> _Exercise prompt_: Omit any picture, and return the remaining data exactly as written.

> _Records to use_:
================

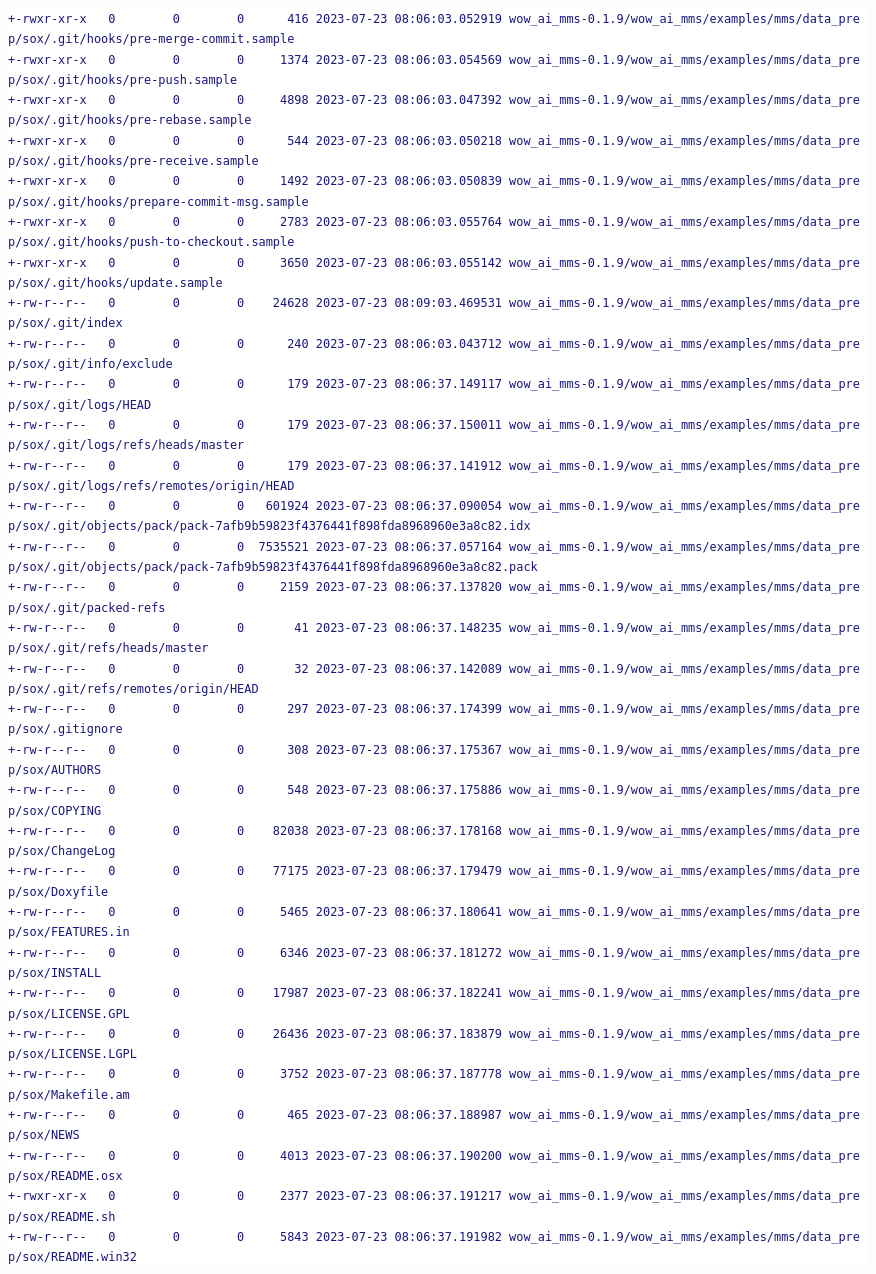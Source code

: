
 ```diff
+-rwxr-xr-x   0        0        0      416 2023-07-23 08:06:03.052919 wow_ai_mms-0.1.9/wow_ai_mms/examples/mms/data_prep/sox/.git/hooks/pre-merge-commit.sample
+-rwxr-xr-x   0        0        0     1374 2023-07-23 08:06:03.054569 wow_ai_mms-0.1.9/wow_ai_mms/examples/mms/data_prep/sox/.git/hooks/pre-push.sample
+-rwxr-xr-x   0        0        0     4898 2023-07-23 08:06:03.047392 wow_ai_mms-0.1.9/wow_ai_mms/examples/mms/data_prep/sox/.git/hooks/pre-rebase.sample
+-rwxr-xr-x   0        0        0      544 2023-07-23 08:06:03.050218 wow_ai_mms-0.1.9/wow_ai_mms/examples/mms/data_prep/sox/.git/hooks/pre-receive.sample
+-rwxr-xr-x   0        0        0     1492 2023-07-23 08:06:03.050839 wow_ai_mms-0.1.9/wow_ai_mms/examples/mms/data_prep/sox/.git/hooks/prepare-commit-msg.sample
+-rwxr-xr-x   0        0        0     2783 2023-07-23 08:06:03.055764 wow_ai_mms-0.1.9/wow_ai_mms/examples/mms/data_prep/sox/.git/hooks/push-to-checkout.sample
+-rwxr-xr-x   0        0        0     3650 2023-07-23 08:06:03.055142 wow_ai_mms-0.1.9/wow_ai_mms/examples/mms/data_prep/sox/.git/hooks/update.sample
+-rw-r--r--   0        0        0    24628 2023-07-23 08:09:03.469531 wow_ai_mms-0.1.9/wow_ai_mms/examples/mms/data_prep/sox/.git/index
+-rw-r--r--   0        0        0      240 2023-07-23 08:06:03.043712 wow_ai_mms-0.1.9/wow_ai_mms/examples/mms/data_prep/sox/.git/info/exclude
+-rw-r--r--   0        0        0      179 2023-07-23 08:06:37.149117 wow_ai_mms-0.1.9/wow_ai_mms/examples/mms/data_prep/sox/.git/logs/HEAD
+-rw-r--r--   0        0        0      179 2023-07-23 08:06:37.150011 wow_ai_mms-0.1.9/wow_ai_mms/examples/mms/data_prep/sox/.git/logs/refs/heads/master
+-rw-r--r--   0        0        0      179 2023-07-23 08:06:37.141912 wow_ai_mms-0.1.9/wow_ai_mms/examples/mms/data_prep/sox/.git/logs/refs/remotes/origin/HEAD
+-rw-r--r--   0        0        0   601924 2023-07-23 08:06:37.090054 wow_ai_mms-0.1.9/wow_ai_mms/examples/mms/data_prep/sox/.git/objects/pack/pack-7afb9b59823f4376441f898fda8968960e3a8c82.idx
+-rw-r--r--   0        0        0  7535521 2023-07-23 08:06:37.057164 wow_ai_mms-0.1.9/wow_ai_mms/examples/mms/data_prep/sox/.git/objects/pack/pack-7afb9b59823f4376441f898fda8968960e3a8c82.pack
+-rw-r--r--   0        0        0     2159 2023-07-23 08:06:37.137820 wow_ai_mms-0.1.9/wow_ai_mms/examples/mms/data_prep/sox/.git/packed-refs
+-rw-r--r--   0        0        0       41 2023-07-23 08:06:37.148235 wow_ai_mms-0.1.9/wow_ai_mms/examples/mms/data_prep/sox/.git/refs/heads/master
+-rw-r--r--   0        0        0       32 2023-07-23 08:06:37.142089 wow_ai_mms-0.1.9/wow_ai_mms/examples/mms/data_prep/sox/.git/refs/remotes/origin/HEAD
+-rw-r--r--   0        0        0      297 2023-07-23 08:06:37.174399 wow_ai_mms-0.1.9/wow_ai_mms/examples/mms/data_prep/sox/.gitignore
+-rw-r--r--   0        0        0      308 2023-07-23 08:06:37.175367 wow_ai_mms-0.1.9/wow_ai_mms/examples/mms/data_prep/sox/AUTHORS
+-rw-r--r--   0        0        0      548 2023-07-23 08:06:37.175886 wow_ai_mms-0.1.9/wow_ai_mms/examples/mms/data_prep/sox/COPYING
+-rw-r--r--   0        0        0    82038 2023-07-23 08:06:37.178168 wow_ai_mms-0.1.9/wow_ai_mms/examples/mms/data_prep/sox/ChangeLog
+-rw-r--r--   0        0        0    77175 2023-07-23 08:06:37.179479 wow_ai_mms-0.1.9/wow_ai_mms/examples/mms/data_prep/sox/Doxyfile
+-rw-r--r--   0        0        0     5465 2023-07-23 08:06:37.180641 wow_ai_mms-0.1.9/wow_ai_mms/examples/mms/data_prep/sox/FEATURES.in
+-rw-r--r--   0        0        0     6346 2023-07-23 08:06:37.181272 wow_ai_mms-0.1.9/wow_ai_mms/examples/mms/data_prep/sox/INSTALL
+-rw-r--r--   0        0        0    17987 2023-07-23 08:06:37.182241 wow_ai_mms-0.1.9/wow_ai_mms/examples/mms/data_prep/sox/LICENSE.GPL
+-rw-r--r--   0        0        0    26436 2023-07-23 08:06:37.183879 wow_ai_mms-0.1.9/wow_ai_mms/examples/mms/data_prep/sox/LICENSE.LGPL
+-rw-r--r--   0        0        0     3752 2023-07-23 08:06:37.187778 wow_ai_mms-0.1.9/wow_ai_mms/examples/mms/data_prep/sox/Makefile.am
+-rw-r--r--   0        0        0      465 2023-07-23 08:06:37.188987 wow_ai_mms-0.1.9/wow_ai_mms/examples/mms/data_prep/sox/NEWS
+-rw-r--r--   0        0        0     4013 2023-07-23 08:06:37.190200 wow_ai_mms-0.1.9/wow_ai_mms/examples/mms/data_prep/sox/README.osx
+-rwxr-xr-x   0        0        0     2377 2023-07-23 08:06:37.191217 wow_ai_mms-0.1.9/wow_ai_mms/examples/mms/data_prep/sox/README.sh
+-rw-r--r--   0        0        0     5843 2023-07-23 08:06:37.191982 wow_ai_mms-0.1.9/wow_ai_mms/examples/mms/data_prep/sox/README.win32
```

================

> _Solution for this exercise_:
Source code

:
 ```diff
+-rwxr-xr-x   0        0        0      416 2023-07-23 08:06:03.052919 wow_ai_mms-0.1.9/wow_ai_mms/examples/mms/data_prep/sox/.git/hooks/pre-merge-commit.sample
+-rwxr-xr-x   0        0        0     1374 2023-07-23 08:06:03.054569 wow_ai_mms-0.1.9/wow_ai_mms/examples/mms/data_prep/sox/.git/hooks/pre-push.sample
+-rwxr-xr-x   0        0        0     4898 2023-07-23 08:06:03.047392 wow_ai_mms-0.1.9/wow_ai_mms/examples/mms/data_prep/sox/.git/hooks/pre-rebase.sample
+-rwxr-xr-x   0        0        0      544 2023-07-23 08:06:03.050218 wow_ai_mms-0.1.9/wow_ai_mms/examples/mms/data_prep/sox/.git/hooks/pre-receive.sample
+-rwxr-xr-x   0        0        0     1492 2023-07-23 08:06:03.050839 wow_ai_mms-0.1.9/wow_ai_mms/examples/mms/data_prep/sox/.git/hooks/prepare-commit-msg.sample
+-rwxr-xr-x   0        0        0     2783 2023-07-23 08:06:03.055764 wow_ai_mms-0.1.9/wow_ai_mms/examples/mms/data_prep/sox/.git/hooks/push-to-checkout.sample
+-rwxr-xr-x   0        0        0     3650 2023-07-23 08:06:03.055142 wow_ai_mms-0.1.9/wow_ai_mms/examples/mms/data_prep/sox/.git/hooks/update.sample
+-rw-r--r--   0        0        0    24628 2023-07-23 08:09:03.469531 wow_ai_mms-0.1.9/wow_ai_mms/examples/mms/data_prep/sox/.git/index
+-rw-r--r--   0        0        0      240 2023-07-23 08:06:03.043712 wow_ai_mms-0.1.9/wow_ai_mms/examples/mms/data_prep/sox/.git/info/exclude
+-rw-r--r--   0        0        0      179 2023-07-23 08:06:37.149117 wow_ai_mms-0.1.9/wow_ai_mms/examples/mms/data_prep/sox/.git/logs/HEAD
+-rw-r--r--   0        0        0      179 2023-07-23 08:06:37.150011 wow_ai_mms-0.1.9/wow_ai_mms/examples/mms/data_prep/sox/.git/logs/refs/heads/master
+-rw-r--r--   0        0        0      179 2023-07-23 08:06:37.141912 wow_ai_mms-0.1.9/wow_ai_mms/examples/mms/data_prep/sox/.git/logs/refs/remotes/origin/HEAD
+-rw-r--r--   0        0        0   601924 2023-07-23 08:06:37.090054 wow_ai_mms-0.1.9/wow_ai_mms/examples/mms/data_prep/sox/.git/objects/pack/pack-7afb9b59823f4376441f898fda8968960e3a8c82.idx
+-rw-r--r--   0        0        0  7535521 2023-07-23 08:06:37.057164 wow_ai_mms-0.1.9/wow_ai_mms/examples/mms/data_prep/sox/.git/objects/pack/pack-7afb9b59823f4376441f898fda8968960e3a8c82.pack
+-rw-r--r--   0        0        0     2159 2023-07-23 08:06:37.137820 wow_ai_mms-0.1.9/wow_ai_mms/examples/mms/data_prep/sox/.git/packed-refs
+-rw-r--r--   0        0        0       41 2023-07-23 08:06:37.148235 wow_ai_mms-0.1.9/wow_ai_mms/examples/mms/data_prep/sox/.git/refs/heads/master
+-rw-r--r--   0        0        0       32 2023-07-23 08:06:37.142089 wow_ai_mms-0.1.9/wow_ai_mms/examples/mms/data_prep/sox/.git/refs/remotes/origin/HEAD
+-rw-r--r--   0        0        0      297 2023-07-23 08:06:37.174399 wow_ai_mms-0.1.9/wow_ai_mms/examples/mms/data_prep/sox/.gitignore
+-rw-r--r--   0        0        0      308 2023-07-23 08:06:37.175367 wow_ai_mms-0.1.9/wow_ai_mms/examples/mms/data_prep/sox/AUTHORS
+-rw-r--r--   0        0        0      548 2023-07-23 08:06:37.175886 wow_ai_mms-0.1.9/wow_ai_mms/examples/mms/data_prep/sox/COPYING
+-rw-r--r--   0        0        0    82038 2023-07-23 08:06:37.178168 wow_ai_mms-0.1.9/wow_ai_mms/examples/mms/data_prep/sox/ChangeLog
+-rw-r--r--   0        0        0    77175 2023-07-23 08:06:37.179479 wow_ai_mms-0.1.9/wow_ai_mms/examples/mms/data_prep/sox/Doxyfile
+-rw-r--r--   0        0        0     5465 2023-07-23 08:06:37.180641 wow_ai_mms-0.1.9/wow_ai_mms/examples/mms/data_prep/sox/FEATURES.in
+-rw-r--r--   0        0        0     6346 2023-07-23 08:06:37.181272 wow_ai_mms-0.1.9/wow_ai_mms/examples/mms/data_prep/sox/INSTALL
+-rw-r--r--   0        0        0    17987 2023-07-23 08:06:37.182241 wow_ai_mms-0.1.9/wow_ai_mms/examples/mms/data_prep/sox/LICENSE.GPL
+-rw-r--r--   0        0        0    26436 2023-07-23 08:06:37.183879 wow_ai_mms-0.1.9/wow_ai_mms/examples/mms/data_prep/sox/LICENSE.LGPL
+-rw-r--r--   0        0        0     3752 2023-07-23 08:06:37.187778 wow_ai_mms-0.1.9/wow_ai_mms/examples/mms/data_prep/sox/Makefile.am
+-rw-r--r--   0        0        0      465 2023-07-23 08:06:37.188987 wow_ai_mms-0.1.9/wow_ai_mms/examples/mms/data_prep/sox/NEWS
+-rw-r--r--   0        0        0     4013 2023-07-23 08:06:37.190200 wow_ai_mms-0.1.9/wow_ai_mms/examples/mms/data_prep/sox/README.osx
+-rwxr-xr-x   0        0        0     2377 2023-07-23 08:06:37.191217 wow_ai_mms-0.1.9/wow_ai_mms/examples/mms/data_prep/sox/README.sh
+-rw-r--r--   0        0        0     5843 2023-07-23 08:06:37.191982 wow_ai_mms-0.1.9/wow_ai_mms/examples/mms/data_prep/sox/README.win32
```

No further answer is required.